**Stored records**.
----
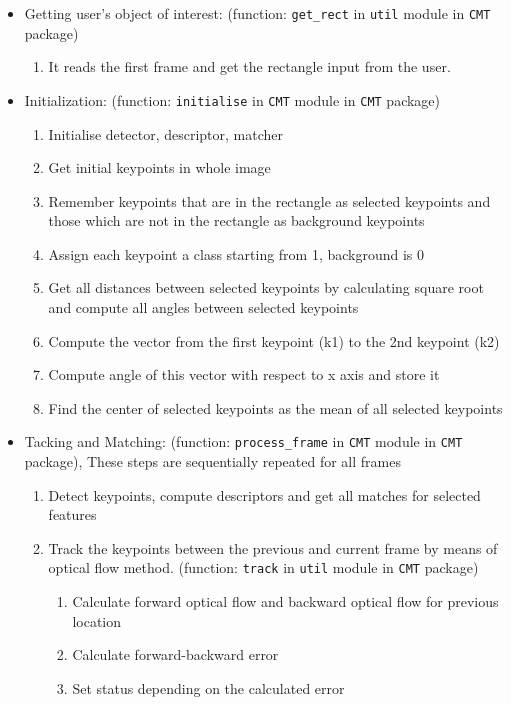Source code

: \documentclass[[12pt,DIV14,BCOR12mm,a4paper,footexclude,headinclude,halfparskip-,twoside,openright,cleardoubleempty,idxtotoc,bibtotoc]{article}
\begin{document}
\begin{itemize}


  \item Getting user's object of interest: (function:  \texttt{get\_rect} in \texttt{util} module in \texttt{CMT} package)
  \begin{enumerate}
    \item It reads the first frame and get the rectangle input from the user.
  \end{enumerate}

\item Initialization:  (function: \texttt{initialise} in \texttt{CMT} module in \texttt{CMT} package)
  \begin{enumerate}
    	\item Initialise detector, descriptor, matcher
  	  \item Get initial keypoints in whole image
	\item Remember keypoints that are in the rectangle as selected keypoints and those which are not in the rectangle as background keypoints
	\item Assign each keypoint a class starting from 1, background is 0
	\item Get all distances between selected keypoints by calculating square root and compute all angles between selected keypoints
	\item Compute the vector from the first keypoint (k1) to the 2nd keypoint (k2)
	\item Compute angle of this vector with respect to x axis and store it
	\item Find the center of selected keypoints as the mean of all selected keypoints
  \end{enumerate}


  \item Tacking and Matching: (function: \texttt{process\_frame} in \texttt{CMT} module in \texttt{CMT} package), These steps are sequentially repeated for all frames
  \begin{enumerate}
    	\item Detect keypoints, compute descriptors and get all matches for selected features
	\item Track the keypoints between the previous and current frame by means of optical flow method. (function: \texttt{track} in \texttt{util} module in \texttt{CMT} package)

\begin{enumerate}
    	\item Calculate forward optical flow and backward optical flow for previous location
   	 \item Calculate forward-backward error
	\item Set status depending on the calculated error
  \end{enumerate}


\end{enumerate}
\end{itemize}
\end{document}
----
**EXERCISE DIRECTIONS**.
The lines to be transcribed are those from the first line of the data above through the line holding "background is 0", inclusive; copy them exactly and only, leaving out the pictures.

**REPLY**.
Source code

: \documentclass[[12pt,DIV14,BCOR12mm,a4paper,footexclude,headinclude,halfparskip-,twoside,openright,cleardoubleempty,idxtotoc,bibtotoc]{article}
\begin{document}
\begin{itemize}


  \item Getting user's object of interest: (function:  \texttt{get\_rect} in \texttt{util} module in \texttt{CMT} package)
  \begin{enumerate}
    \item It reads the first frame and get the rectangle input from the user.
  \end{enumerate}

\item Initialization:  (function: \texttt{initialise} in \texttt{CMT} module in \texttt{CMT} package)
  \begin{enumerate}
    	\item Initialise detector, descriptor, matcher
  	  \item Get initial keypoints in whole image
	\item Remember keypoints that are in the rectangle as selected keypoints and those which are not in the rectangle as background keypoints
	\item Assign each keypoint a class starting from 1, background is 0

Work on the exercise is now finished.